**Exercise:** If a line in the records below contains the word "output", return that line.

_ _ _ _ _

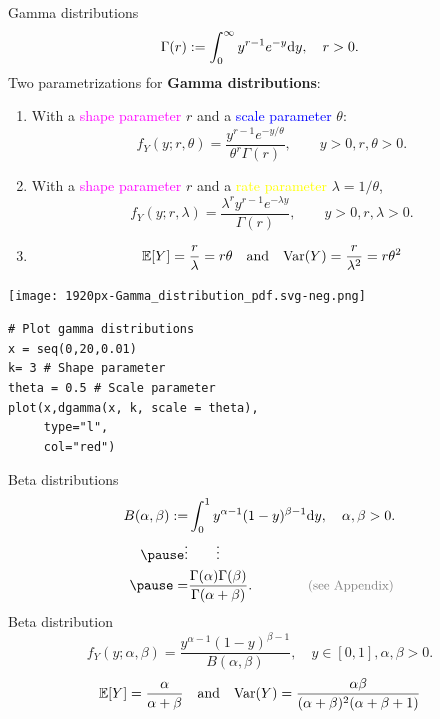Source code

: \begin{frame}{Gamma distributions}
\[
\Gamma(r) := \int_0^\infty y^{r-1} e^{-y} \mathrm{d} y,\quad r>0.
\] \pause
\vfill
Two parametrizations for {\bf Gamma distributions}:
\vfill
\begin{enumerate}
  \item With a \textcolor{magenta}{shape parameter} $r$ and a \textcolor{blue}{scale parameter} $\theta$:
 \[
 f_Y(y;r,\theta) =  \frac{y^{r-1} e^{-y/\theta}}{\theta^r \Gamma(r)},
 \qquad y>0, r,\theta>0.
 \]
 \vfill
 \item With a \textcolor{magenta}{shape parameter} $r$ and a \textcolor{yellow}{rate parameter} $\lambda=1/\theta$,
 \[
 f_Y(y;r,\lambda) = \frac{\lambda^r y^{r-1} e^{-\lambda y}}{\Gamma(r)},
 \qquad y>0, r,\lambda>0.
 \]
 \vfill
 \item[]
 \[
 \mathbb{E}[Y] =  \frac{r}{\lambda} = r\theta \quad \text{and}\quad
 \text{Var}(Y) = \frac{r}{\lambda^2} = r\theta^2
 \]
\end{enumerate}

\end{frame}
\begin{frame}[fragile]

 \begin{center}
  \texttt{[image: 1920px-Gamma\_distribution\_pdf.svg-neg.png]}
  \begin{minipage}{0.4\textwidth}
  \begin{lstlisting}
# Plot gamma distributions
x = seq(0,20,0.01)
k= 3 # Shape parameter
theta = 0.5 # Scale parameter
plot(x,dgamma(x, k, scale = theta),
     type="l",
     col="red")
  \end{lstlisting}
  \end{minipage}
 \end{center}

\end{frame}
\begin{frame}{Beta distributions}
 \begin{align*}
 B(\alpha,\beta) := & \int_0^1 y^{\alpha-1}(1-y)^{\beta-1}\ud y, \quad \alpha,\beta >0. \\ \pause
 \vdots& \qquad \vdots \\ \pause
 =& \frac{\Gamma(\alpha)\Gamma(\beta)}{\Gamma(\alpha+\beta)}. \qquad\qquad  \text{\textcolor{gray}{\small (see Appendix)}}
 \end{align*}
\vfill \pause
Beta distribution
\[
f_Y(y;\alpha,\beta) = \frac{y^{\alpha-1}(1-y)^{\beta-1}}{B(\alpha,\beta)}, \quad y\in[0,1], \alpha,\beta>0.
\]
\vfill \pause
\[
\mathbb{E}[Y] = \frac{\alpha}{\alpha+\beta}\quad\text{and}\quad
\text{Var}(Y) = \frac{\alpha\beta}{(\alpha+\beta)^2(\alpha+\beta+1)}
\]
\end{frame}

_ _ _ _ _

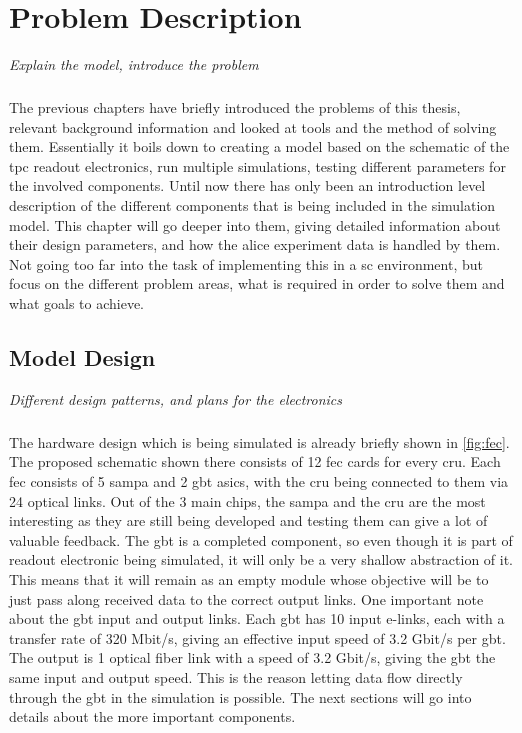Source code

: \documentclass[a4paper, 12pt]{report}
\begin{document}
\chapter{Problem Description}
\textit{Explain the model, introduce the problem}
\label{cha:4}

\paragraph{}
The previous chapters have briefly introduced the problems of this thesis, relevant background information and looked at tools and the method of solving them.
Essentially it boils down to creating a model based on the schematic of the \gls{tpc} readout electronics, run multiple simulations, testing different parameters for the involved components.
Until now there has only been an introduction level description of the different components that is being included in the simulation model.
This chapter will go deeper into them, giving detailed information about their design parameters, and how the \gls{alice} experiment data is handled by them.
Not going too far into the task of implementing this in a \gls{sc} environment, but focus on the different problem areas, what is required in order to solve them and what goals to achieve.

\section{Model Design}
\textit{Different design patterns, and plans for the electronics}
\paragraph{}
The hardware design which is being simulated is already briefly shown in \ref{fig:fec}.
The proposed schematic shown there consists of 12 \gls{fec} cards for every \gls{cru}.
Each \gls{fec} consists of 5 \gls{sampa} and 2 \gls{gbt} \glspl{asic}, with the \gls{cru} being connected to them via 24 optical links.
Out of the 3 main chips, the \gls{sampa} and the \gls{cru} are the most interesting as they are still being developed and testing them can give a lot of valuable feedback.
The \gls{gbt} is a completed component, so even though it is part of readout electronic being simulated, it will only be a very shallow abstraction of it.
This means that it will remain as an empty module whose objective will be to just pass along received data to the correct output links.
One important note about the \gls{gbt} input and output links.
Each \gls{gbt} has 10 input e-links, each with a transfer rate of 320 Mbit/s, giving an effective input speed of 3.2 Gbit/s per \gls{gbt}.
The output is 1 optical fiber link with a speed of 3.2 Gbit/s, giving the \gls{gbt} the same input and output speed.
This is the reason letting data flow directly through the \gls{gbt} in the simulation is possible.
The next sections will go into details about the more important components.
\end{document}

_ _ _ _ _

**Exercise solution:**
This means that it will remain as an empty module whose objective will be to just pass along received data to the correct output links.
One important note about the \gls{gbt} input and output links.
The output is 1 optical fiber link with a speed of 3.2 Gbit/s, giving the \gls{gbt} the same input and output speed.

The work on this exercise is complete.